Design and implement generative AI models for automated building design, including floor plan generation, facade design, and structural optimization using state-of-the-art architectures (diffusion models, transformers, GANs).
Develop computer vision pipelines for design and drawing analysis using modern frameworks like YOLO, SAM, and NeRF-based 3D reconstruction.
Build graph neural networks and geometric deep learning models for structural analysis and MEP (Mechanical, Electrical, Plumbing) system optimization.
Create reinforcement learning systems for multi-objective building optimization (energy efficiency, cost, occupant comfort, sustainability metrics).
Integrate AI models with industry-standard BIM tools (Revit, Rhino/Grasshopper) through custom APIs and plugins.
Deploy production ML pipelines using modern MLOps practices, including experiment tracking (Weights & Biases, MLflow), model versioning, and A/B testing frameworks.
Implement physics-informed neural networks for building performance simulation and predictive modeling.
Collaborate with architects and engineers to ensure AI systems produce practical, code-compliant, and constructible designs.
Lead research initiatives and publish findings to establish us as a thought leader in AEC AI innovation.
Requirements
Master's degree or PhD in Computer Science, AI/ML, Computational Design, or related field (or equivalent industry experience).
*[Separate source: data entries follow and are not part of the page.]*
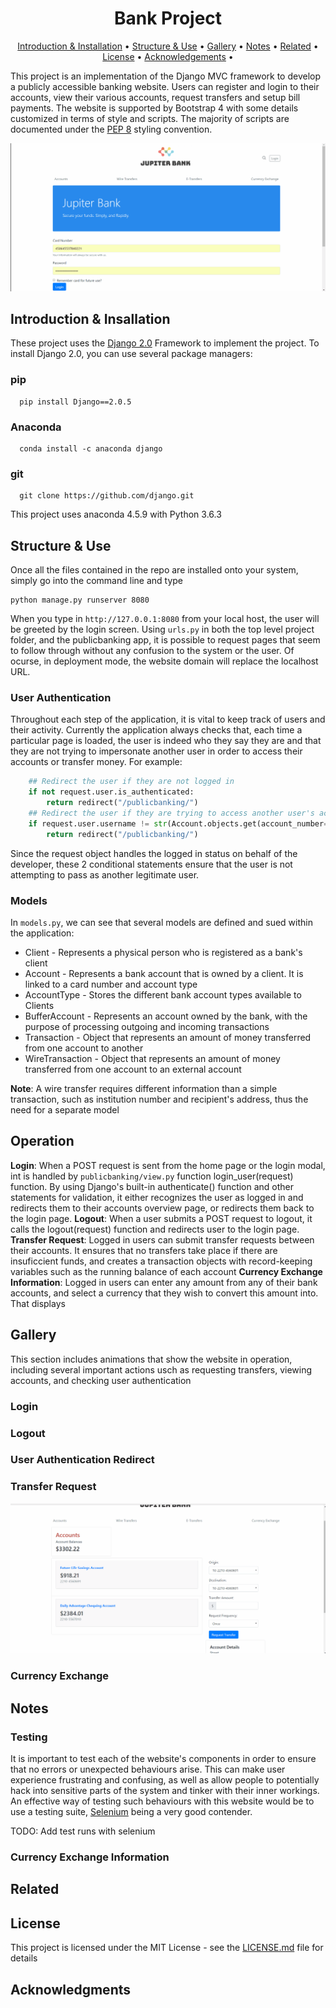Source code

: <h1 align="center">
  Bank Project
</h1>


<p align="center">
  <a href="#introduction--insallation">Introduction & Installation</a> •
  <a href="#structure--use">Structure & Use</a> •
  <a href="#download">Gallery</a> •
  <a href="#credits">Notes</a> •
  <a href="#related">Related</a> •
  <a href="#license">License</a> •
  <a href="#acknowledgements">Acknowledgements</a> •
</p>


This project is an implementation of the Django MVC framework to develop a publicly accessible banking website. Users can register and login to their accounts, view their various accounts, request transfers and setup bill payments. The website is supported by Bootstrap 4 with some details customized in terms of style and scripts. The majority of scripts are documented under the [PEP 8](https://www.python.org/dev/peps/pep-0008/) styling convention.

![Login Animation](img/gifs/login-animation.gif)

## Introduction & Insallation

These project uses the [Django 2.0](https://www.djangoproject.com/) Framework to implement the project. To install Django 2.0, you can use several package managers:

### pip
```
  pip install Django==2.0.5
```
### Anaconda
```
  conda install -c anaconda django
```
### git 
```
  git clone https://github.com/django.git
```

This project uses anaconda 4.5.9 with Python 3.6.3

## Structure & Use

Once all the files contained in the repo are installed onto your system, simply go into the command line and type 

```
python manage.py runserver 8080
```

When you type in ```http://127.0.0.1:8080``` from your local host, the user will be greeted by the login screen. Using ```urls.py``` in both the top level project folder, and the publicbanking app, it is possible to request pages that seem to follow through without any confusion to the system or the user. Of ocurse, in deployment mode, the website domain will replace the localhost URL. 

### User Authentication

Throughout each step of the application, it is vital to keep track of users and their activity. Currently the application always checks that, each time a particular page is loaded, the user is indeed who they say they are and that they are not trying to impersonate another user in order to access their accounts or transfer money. For example:

```python
    ## Redirect the user if they are not logged in
    if not request.user.is_authenticated:
        return redirect("/publicbanking/")
    ## Redirect the user if they are trying to access another user's account
    if request.user.username != str(Account.objects.get(account_number=num).account_card):
        return redirect("/publicbanking/")
```

Since the request object handles the logged in status on behalf of the developer, these 2 conditional statements ensure that the user is not attempting to pass as another legitimate user. 

### Models

In ```models.py```, we can see that several models are defined and sued within the application:
* Client - Represents a physical person who is registered as a bank's client
* Account - Represents a bank account that is owned by a client. It is linked to a card number and account type
* AccountType - Stores the different bank account types available to Clients
* BufferAccount - Represents an account owned by the bank, with the purpose of processing outgoing and incoming transactions
* Transaction - Object that represents an amount of money transferred from one account to another
* WireTransaction - Object that represents an amount of money transferred from one account to an external account

**Note**: A wire transfer requires different information than a simple transaction, such as institution number and recipient's address, thus the need for a separate model

## Operation

**Login**: When a POST request is sent from the home page or the login modal, int is handled by ```publicbanking/view.py``` function login_user(request) function. By using Django's built-in authenticate() function and other statements for validation, it either recognizes the user as logged in and redirects them to their accounts overview page, or redirects them back to the login page.
**Logout**: When a user submits a POST request to logout, it calls the logout(request) function and redirects user to the login page.
**Transfer Request**: Logged in users can submit transfer requests between their accounts. It ensures that no transfers take place if there are insuficcient funds, and creates a transaction objects with record-keeping variables such as the running balance of each account
**Currency Exchange Information**: Logged in users can enter any amount from any of their bank accounts, and select a currency that they wish to convert this amount into. That displays


## Gallery

This section includes animations that show the website in operation, including several important actions usch as requesting transfers, viewing accounts, and checking user authentication


### Login 


### Logout


### User Authentication Redirect


### Transfer Request
![Transfer Request Animation](img/gifs/transfer-animation.gif)


### Currency Exchange

## Notes

### Testing

It is important to test each of the website's components in order to ensure that no errors or unexpected behaviours arise. This can make user experience frustrating and confusing, as well as allow people to potentially hack into sensitive parts of the system and tinker with their inner workings. An effective way of testing such behaviours with this website would be to use a testing suite, [Selenium](https://www.seleniumhq.org/) being a very good contender. 

TODO: Add test runs with selenium

### Currency Exchange Information



## Related

## License

This project is licensed under the MIT License - see the [LICENSE.md](LICENSE.md) file for details

## Acknowledgments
3-5+ years of hands-on experience building and deploying ML models in production environments.
Deep expertise with modern deep learning frameworks (PyTorch preferred).
Strong foundation in computer vision, 3D geometry processing, and spatial reasoning algorithms.
Experience with generative AI models (VAEs, GANs, Diffusion Models, Transformers) and their practical applications.
Proficiency in Python and scientific computing libraries (NumPy, SciPy, scikit-learn, Open3D, trimesh).
Experience with cloud ML platforms (AWS SageMaker, Vertex AI, or Azure ML) and distributed training frameworks.
Understanding of optimization techniques (genetic algorithms, gradient-based optimization, constraint satisfaction).
Strong software engineering practices and experience with containerization (Docker) and orchestration (Kubernetes).
Excellent communication skills to translate complex AI concepts to domain experts and stakeholders.
Tech Stack
AWS
Azure
Cloud
Docker
Kubernetes
Numpy
Python
PyTorch
Scikit-Learn
Benefits
The opportunity to define and build AI systems that will reshape a $10 trillion global industry.
Access to unique datasets and real-world problems at the intersection of AI and the built environment.
Collaboration with leading architects, engineers, and construction professionals who are eager to embrace AI transformation.
Resources to pursue cutting-edge research while maintaining a focus on practical, deployable solutions.
Mentorship from industry veterans who understand both the technical and business aspects of AEC technology.
The freedom to experiment with emerging AI architectures and techniques in a high-impact domain.